- Temporais na Zona da Mata, Minas Gerais, deixaram desabrigadas cerca de 3 mil pessoas, 400 desalojadas e pelo menos 62 mortos, com impactos em Juiz de Fora e Ubá.
- Especialistas ouvidos pela Agência Brasil associam as chuvas extremas a falhas em políticas públicas de meio ambiente e a mudanças climáticas, defendendo atuação mais efetiva em planejamento urbano.
- Juiz de Fora concentra a maioria das vítimas e possui áreas de risco ocupadas por população de baixa renda; especialistas ressaltam necessidade de ordenamento urbano e controle do uso do solo.
- O aquecimento do Oceano Atlântico aumenta a umidade no ar, contribuindo para eventos climáticos extremos; defesa civil e autoridades apontam para evacuações mais rápidas e planejamento de contingência.
- Soluções sugeridas incluem intervenções de engenharia, como pôlderes e parques públicos para várzeas, e ações de macrodrenagem em Juiz de Fora; recursos federais previstos incluem 30,1 milhões para encostas, com liberação de apenas 1,2 milhão, além de 356 milhões para drenagem urbana.
Os temporais que atingiram a Zona da Mata mineira deixaram pelo menos 3 mil desabrigados, 400 desalojados e 62 mortes. Juiz de Fora e Ubá concentram os impactos, com enchentes, deslizamentos e rios acima do normal. Especialistas citam falhas em políticas climáticas.
Eles destacam que extremos climáticos refletem mudanças no clima global e a necessidade de políticas públicas ambientais. A negligência de governos locais e federais é apontada como parte do problema, porém soluções dependem de planejamento urbano.

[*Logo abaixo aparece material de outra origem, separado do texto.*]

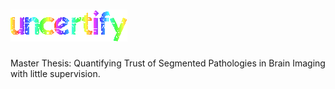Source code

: # ![](assets/uncertify.gif)

Master Thesis: Quantifying Trust of Segmented Pathologies in Brain Imaging with little supervision.
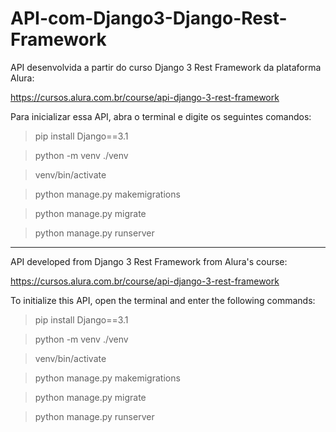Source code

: # API-com-Django3-Django-Rest-Framework

API desenvolvida a partir do curso Django 3 Rest Framework da plataforma Alura:

https://cursos.alura.com.br/course/api-django-3-rest-framework

Para inicializar essa API, abra o terminal e digite os seguintes comandos:

>pip install Django==3.1

>python -m venv ./venv

>venv/bin/activate

>python manage.py makemigrations

>python manage.py migrate

>python manage.py runserver

---------------------------------------------------------------------------------------------------------------------


API developed from Django 3 Rest Framework from Alura's course:

https://cursos.alura.com.br/course/api-django-3-rest-framework

To initialize this API, open the terminal and enter the following commands:

>pip install Django==3.1

>python -m venv ./venv

>venv/bin/activate

>python manage.py makemigrations

>python manage.py migrate

>python manage.py runserver
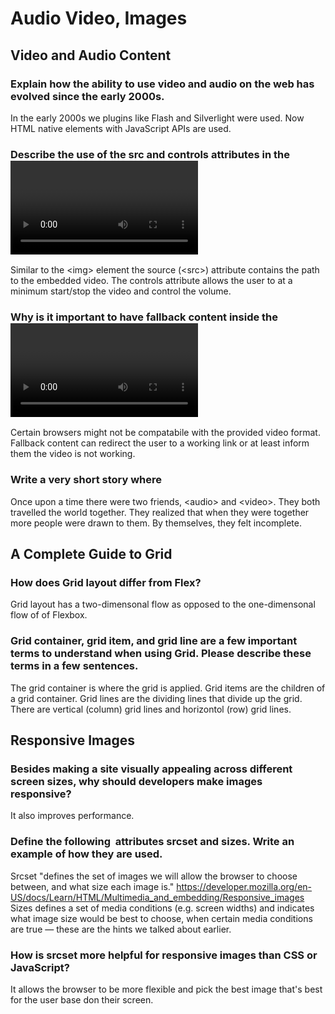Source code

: # Audio Video, Images
## Video and Audio Content
### Explain how the ability to use video and audio on the web has evolved since the early 2000s.
In the early 2000s we plugins like Flash and Silverlight were used. Now HTML native elements with JavaScript APIs are used.
### Describe the use of the src and controls attributes in the <video> element.
Similar to the \<img> element the source (\<src>) attribute contains the path to the embedded video. The controls attribute allows the user to at a minimum start/stop the video and control the volume.  
### Why is it important to have fallback content inside the <video> element?
Certain browsers might not be compatabile with the provided video format. Fallback content can redirect the user to a working link or at least inform them the video is not working.
### Write a very short story where <audio> and <video> are characters. 
Once upon a time there were two friends, \<audio> and \<video>. They both travelled the world together. They realized that when they were together more people were drawn to them. By themselves, they felt incomplete.
## A Complete Guide to Grid
### How does Grid layout differ from Flex?
Grid layout has a two-dimensonal flow as opposed to the one-dimensonal flow of of Flexbox.
### Grid container, grid item, and grid line are a few important terms to understand when using Grid. Please describe these terms in a few sentences.
The grid container is where the grid is applied. Grid items are the children of a grid container. Grid lines are the dividing lines that divide up the grid. There are vertical (column) grid lines and horizontol (row) grid lines. 
## Responsive Images
### Besides making a site visually appealing across different screen sizes, why should developers make images responsive?
It also improves performance. 
### Define the following <img> attributes srcset and sizes. Write an example of how they are used.
Srcset "defines the set of images we will allow the browser to choose between, and what size each image is."
https://developer.mozilla.org/en-US/docs/Learn/HTML/Multimedia_and_embedding/Responsive_images
Sizes  defines a set of media conditions (e.g. screen widths) and indicates what image size would be best to choose, when certain media conditions are true — these are the hints we talked about earlier.  

### How is srcset more helpful for responsive images than CSS or JavaScript?
It allows the browser to be more flexible and pick the best image that's best for the user base don their screen. 

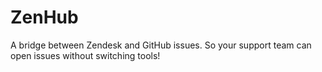# ZenHub
A bridge between Zendesk and GitHub issues. So your support team can open issues without switching tools!
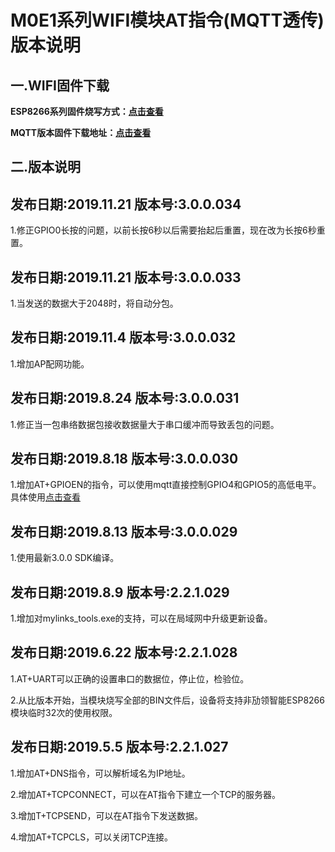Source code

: # M0E1系列WIFI模块AT指令(MQTT透传)版本说明

## 一.WIFI固件下载

**ESP8266系列固件烧写方式：[点击查看](https://github.com/mqlinks/MYLINKS_FIRMWARE_DOC/tree/master/WIFI/M0E1_ESP8266)**

**MQTT版本固件下载地址：[点击查看](http://mqlinks.tpddns.cn:1888/kodexplorer/index.php?share/folder&user=100&sid=IfrKCUMb)**

## 二.版本说明
## 发布日期:2019.11.21 版本号:3.0.0.034

1.修正GPIO0长按的问题，以前长按6秒以后需要抬起后重置，现在改为长按6秒重置。

## 发布日期:2019.11.21 版本号:3.0.0.033

1.当发送的数据大于2048时，将自动分包。

## 发布日期:2019.11.4 版本号:3.0.0.032

1.增加AP配网功能。

## 发布日期:2019.8.24 版本号:3.0.0.031

1.修正当一包串络数据包接收数据量大于串口缓冲而导致丢包的问题。

## 发布日期:2019.8.18 版本号:3.0.0.030

1.增加AT+GPIOEN的指令，可以使用mqtt直接控制GPIO4和GPIO5的高低电平。具体使用[点击查看](https://blog.csdn.net/mqlinks/article/details/99712224)

## 发布日期:2019.8.13 版本号:3.0.0.029

1.使用最新3.0.0 SDK编译。

## 发布日期:2019.8.9 版本号:2.2.1.029

1.增加对mylinks_tools.exe的支持，可以在局域网中升级更新设备。


## 发布日期:2019.6.22 版本号:2.2.1.028

1.AT+UART可以正确的设置串口的数据位，停止位，检验位。

2.从比版本开始，当模块烧写全部的BIN文件后，设备将支持非劢领智能ESP8266模块临时32次的使用权限。

## 发布日期:2019.5.5    版本号:2.2.1.027

1.增加AT+DNS指令，可以解析域名为IP地址。

2.增加AT+TCPCONNECT，可以在AT指令下建立一个TCP的服务器。

3.增加T+TCPSEND，可以在AT指令下发送数据。

4.增加AT+TCPCLS，可以关闭TCP连接。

Para o pesquisador, o ordenamento urbano é essencial para reduzir vulnerabilidade. O argumento é de que áreas de maior risco correspondem a áreas de menor valor econômico, onde comunidades de renda mais baixa convivem com maior perigo.
Riscos climáticos vs. planejamento urbano
A topografia de Juiz de Fora, em vale montanhoso, aumenta o risco de deslizamentos e alagamentos. O Cemaden ressalta que a cidade recebe umidade vinda do Atlântico aquecido, elevando a chance de chuvas intensas.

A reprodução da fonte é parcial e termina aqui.